In College, I had been completely inundated with things I have not known as a sprite teen. I'd been blind to hate, jealousy, and judgment, and padded by love, acceptance and the freedom to be who I am. There were very little I knew about the interactions of people and the games they played so that they could feel just a little bit better than others, to have the upper hand. I had first known jealousy of girls who were not my friends and who didn't know anything about me when I was a 2 week old freshman. They had "kidnapped" me to their upper-classman apartment off campus, cajoling me to come over under the false pretenses that they wanted to get to know me. When I had gotten there they had sat me down in front of their tribunal and asked me series of questions I was not prepared to answer. "who do you think you are?" "Are you going to continue to seal attention all the time?" "where did you even come from?" I hadn't known that I was doing anything to cause such contention for I'd only been on campus for less than 2 weeks!

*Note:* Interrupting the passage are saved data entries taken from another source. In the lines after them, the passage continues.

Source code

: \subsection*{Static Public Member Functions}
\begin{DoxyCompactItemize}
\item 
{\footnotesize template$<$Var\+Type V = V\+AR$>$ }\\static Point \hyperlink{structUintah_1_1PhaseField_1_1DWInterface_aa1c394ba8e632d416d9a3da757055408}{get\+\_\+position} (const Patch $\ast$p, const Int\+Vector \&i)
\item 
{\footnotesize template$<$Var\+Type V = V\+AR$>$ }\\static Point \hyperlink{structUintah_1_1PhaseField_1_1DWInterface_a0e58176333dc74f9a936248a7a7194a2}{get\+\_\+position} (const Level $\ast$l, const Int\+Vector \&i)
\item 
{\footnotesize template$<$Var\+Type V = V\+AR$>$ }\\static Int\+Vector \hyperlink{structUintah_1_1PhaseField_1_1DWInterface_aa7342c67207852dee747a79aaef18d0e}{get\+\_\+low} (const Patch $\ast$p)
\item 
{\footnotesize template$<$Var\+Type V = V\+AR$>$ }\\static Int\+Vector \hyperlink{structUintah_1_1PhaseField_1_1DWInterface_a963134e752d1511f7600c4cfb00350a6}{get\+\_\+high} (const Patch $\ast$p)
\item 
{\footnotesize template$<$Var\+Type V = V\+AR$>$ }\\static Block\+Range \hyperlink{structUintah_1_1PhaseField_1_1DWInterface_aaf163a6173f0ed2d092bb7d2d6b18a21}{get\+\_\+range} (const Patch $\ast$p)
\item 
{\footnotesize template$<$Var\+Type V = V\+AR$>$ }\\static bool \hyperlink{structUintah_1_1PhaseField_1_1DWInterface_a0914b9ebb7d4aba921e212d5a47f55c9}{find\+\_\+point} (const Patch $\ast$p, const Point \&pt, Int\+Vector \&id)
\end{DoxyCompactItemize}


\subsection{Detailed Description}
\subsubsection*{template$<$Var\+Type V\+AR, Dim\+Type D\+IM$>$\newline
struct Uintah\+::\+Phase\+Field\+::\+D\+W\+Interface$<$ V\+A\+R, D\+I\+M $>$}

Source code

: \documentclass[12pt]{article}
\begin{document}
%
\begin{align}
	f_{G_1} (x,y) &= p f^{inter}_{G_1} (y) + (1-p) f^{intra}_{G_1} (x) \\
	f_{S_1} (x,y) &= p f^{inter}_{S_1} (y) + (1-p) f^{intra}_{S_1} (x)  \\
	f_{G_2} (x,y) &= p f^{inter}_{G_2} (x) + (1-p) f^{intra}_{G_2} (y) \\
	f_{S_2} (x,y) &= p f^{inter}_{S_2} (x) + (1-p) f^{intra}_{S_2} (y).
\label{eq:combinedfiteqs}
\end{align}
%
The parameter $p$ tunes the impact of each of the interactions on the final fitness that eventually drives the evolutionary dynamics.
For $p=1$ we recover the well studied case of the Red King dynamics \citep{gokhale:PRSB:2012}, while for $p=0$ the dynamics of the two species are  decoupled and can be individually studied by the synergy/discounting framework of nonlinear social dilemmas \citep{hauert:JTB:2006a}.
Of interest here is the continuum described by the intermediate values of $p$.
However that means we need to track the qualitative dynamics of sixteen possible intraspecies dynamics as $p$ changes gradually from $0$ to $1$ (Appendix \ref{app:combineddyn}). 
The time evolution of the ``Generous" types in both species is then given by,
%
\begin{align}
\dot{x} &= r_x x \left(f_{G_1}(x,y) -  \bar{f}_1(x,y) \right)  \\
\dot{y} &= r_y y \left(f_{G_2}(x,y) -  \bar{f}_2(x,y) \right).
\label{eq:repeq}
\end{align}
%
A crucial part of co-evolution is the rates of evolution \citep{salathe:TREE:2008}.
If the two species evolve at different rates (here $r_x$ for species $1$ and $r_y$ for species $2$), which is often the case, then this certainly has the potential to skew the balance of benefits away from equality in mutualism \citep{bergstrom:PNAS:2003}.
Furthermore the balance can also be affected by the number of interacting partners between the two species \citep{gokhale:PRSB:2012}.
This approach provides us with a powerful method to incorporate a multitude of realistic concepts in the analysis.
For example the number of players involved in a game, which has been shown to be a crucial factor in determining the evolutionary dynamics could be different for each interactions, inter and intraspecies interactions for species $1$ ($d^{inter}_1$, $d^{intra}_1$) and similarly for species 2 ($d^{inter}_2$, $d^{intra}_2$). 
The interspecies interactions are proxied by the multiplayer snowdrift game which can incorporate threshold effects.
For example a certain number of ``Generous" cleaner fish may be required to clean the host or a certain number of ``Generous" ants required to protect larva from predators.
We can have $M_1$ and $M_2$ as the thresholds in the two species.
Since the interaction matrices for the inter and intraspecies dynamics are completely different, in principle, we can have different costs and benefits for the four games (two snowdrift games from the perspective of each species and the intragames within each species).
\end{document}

After being dropped off, I locked myself in my dorm room afraid they'd stand me before the tribunal again, giving me laws to abide by benefiting the social lives of the girls that felt threatened by an 18 year old girl.

To say the least, I had lost confidence in friendship and human kind, naive and sensitive to criticism, that one hour of interrogation had been a scar too deep to rub away. Since then, I had not found a place to rest my wings, a dry place to land. Flying here and there, scanning the land to see if there were one patch of oasis I could call sanctuary. Once you know, you've seen the ugliness of jealousy and judgment, you see it in people always, even if they are kind and don't have any intention of hurting you. You've been jaded into thinking that all human being ultimately are ill fitting for any loving relationship that is pure. You begin to think that they have alternative agendas, hidden motives and secret judgments against you even as they smile and say kind words.